Enter Spears Films, the production arm of Spears Activation and PR, that puts children’s films in the spotlight with “Children of the River,” one of the competing full-length features at the 15th Cinemalaya Philippine Independent Film Festival.
Written and directed by Maricel Cariaga (ToFarm film “Pitong Kabang Palay” and the Sinag Maynila 2017 Best Documentary “Journeyman Finds Home: The Simone Rota Story”), “Children of the River”tells the story of young Elias whose life becomes more exciting when a certain Ted vacations in their provincial town. Together with his three best friends, their eagerness turns into dread when they receive news about their soldier fathers who are all stationed in Mindanao.
Cinemalaya 2017 Best Actor Noel Comia, Jr., who plays Elias, headlines the cast composed of Juancho Triviño as Ted; Rich Asuncion as Elias’ mom, Elvy; with Ricky Oriarte, Dave Justine Francis, Junyka Santarin and JR Custodio.
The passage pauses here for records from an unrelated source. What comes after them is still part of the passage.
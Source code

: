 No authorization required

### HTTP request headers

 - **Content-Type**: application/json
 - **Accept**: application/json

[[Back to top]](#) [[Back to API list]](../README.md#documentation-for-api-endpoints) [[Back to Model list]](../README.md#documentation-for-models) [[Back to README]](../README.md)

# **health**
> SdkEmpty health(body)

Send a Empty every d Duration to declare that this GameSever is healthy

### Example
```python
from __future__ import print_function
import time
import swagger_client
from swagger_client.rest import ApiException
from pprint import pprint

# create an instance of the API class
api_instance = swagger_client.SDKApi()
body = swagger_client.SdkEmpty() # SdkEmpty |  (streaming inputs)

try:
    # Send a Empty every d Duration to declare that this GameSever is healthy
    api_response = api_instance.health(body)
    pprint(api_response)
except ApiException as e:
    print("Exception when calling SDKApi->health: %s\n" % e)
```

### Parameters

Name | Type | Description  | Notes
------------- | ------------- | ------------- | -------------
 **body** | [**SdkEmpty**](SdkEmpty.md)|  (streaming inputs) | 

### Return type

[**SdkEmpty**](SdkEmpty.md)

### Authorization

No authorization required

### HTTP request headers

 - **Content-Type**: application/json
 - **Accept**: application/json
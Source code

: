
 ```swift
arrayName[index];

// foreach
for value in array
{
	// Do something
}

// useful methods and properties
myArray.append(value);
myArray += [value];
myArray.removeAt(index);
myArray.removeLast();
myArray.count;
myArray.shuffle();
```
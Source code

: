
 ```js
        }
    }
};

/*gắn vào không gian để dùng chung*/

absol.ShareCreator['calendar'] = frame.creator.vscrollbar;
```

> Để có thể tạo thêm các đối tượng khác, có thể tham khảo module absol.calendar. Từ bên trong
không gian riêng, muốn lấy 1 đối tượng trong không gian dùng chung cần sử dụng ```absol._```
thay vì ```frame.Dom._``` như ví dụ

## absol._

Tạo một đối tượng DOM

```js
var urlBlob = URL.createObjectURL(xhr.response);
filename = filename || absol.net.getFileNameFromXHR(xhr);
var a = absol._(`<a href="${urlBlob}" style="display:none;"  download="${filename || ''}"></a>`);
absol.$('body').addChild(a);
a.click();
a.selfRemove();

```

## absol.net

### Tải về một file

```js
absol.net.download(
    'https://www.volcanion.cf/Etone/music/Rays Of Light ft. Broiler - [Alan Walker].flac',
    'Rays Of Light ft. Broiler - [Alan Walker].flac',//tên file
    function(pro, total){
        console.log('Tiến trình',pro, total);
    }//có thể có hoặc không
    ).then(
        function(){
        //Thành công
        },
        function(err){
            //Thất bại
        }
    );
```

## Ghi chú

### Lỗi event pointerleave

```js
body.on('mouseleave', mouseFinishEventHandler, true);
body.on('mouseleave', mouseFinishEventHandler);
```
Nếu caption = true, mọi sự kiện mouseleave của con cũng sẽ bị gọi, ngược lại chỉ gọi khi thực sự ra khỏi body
Award-winning actor Jay Manalo plays a very special role.
Maricel reveals that Marawi siege in 2017 inspired her to do “Children of the River.”
“But instead of writing about soldiers and their battles, I went ahead and wrote about the stories of their families. When your family member is fighting in a war and you know that any time, you may get a call that something has happened to your loved one, how do you live your life? How can you manage to live everyday knowing your loved one may die any time?” Maricel noted.
“So, Children of the River is a story of four friends trying to live a normal life while battling their own demons and while their fathers are fighting in a pointless war.”
“Children of the River” is the fifth children’s film from Spears Films’ executive producer Albert Almendralejo. His advocacy began in 2009 with “Bakal Boys” (“Children Metal Drivers)”, a heart-tugging docu-drama about kids who scavenge for scraps. Bakal Boys reaped acclaim in various local and international film fests; it also won the Netpac Prize at the 2009 Cinemalaya.
The production outfit would make three more after that: “Little Azkals,” a documentary on young Filipino footballers who trained in UK; “Tumbang Preso,”a thriller on human trafficking through teenage labor; and “Journeyman Finds Home,” a documentary following Azkals football player Simone Rota’s search for his biological mother.
“These are films about young people and how to improve their well being,” remarks Albert. While he also desires to produce other genres (Spears Films is one of the producers of another Cinemalaya film, the sexy romance “Malamaya”), Albert will always strive to create material for and about children.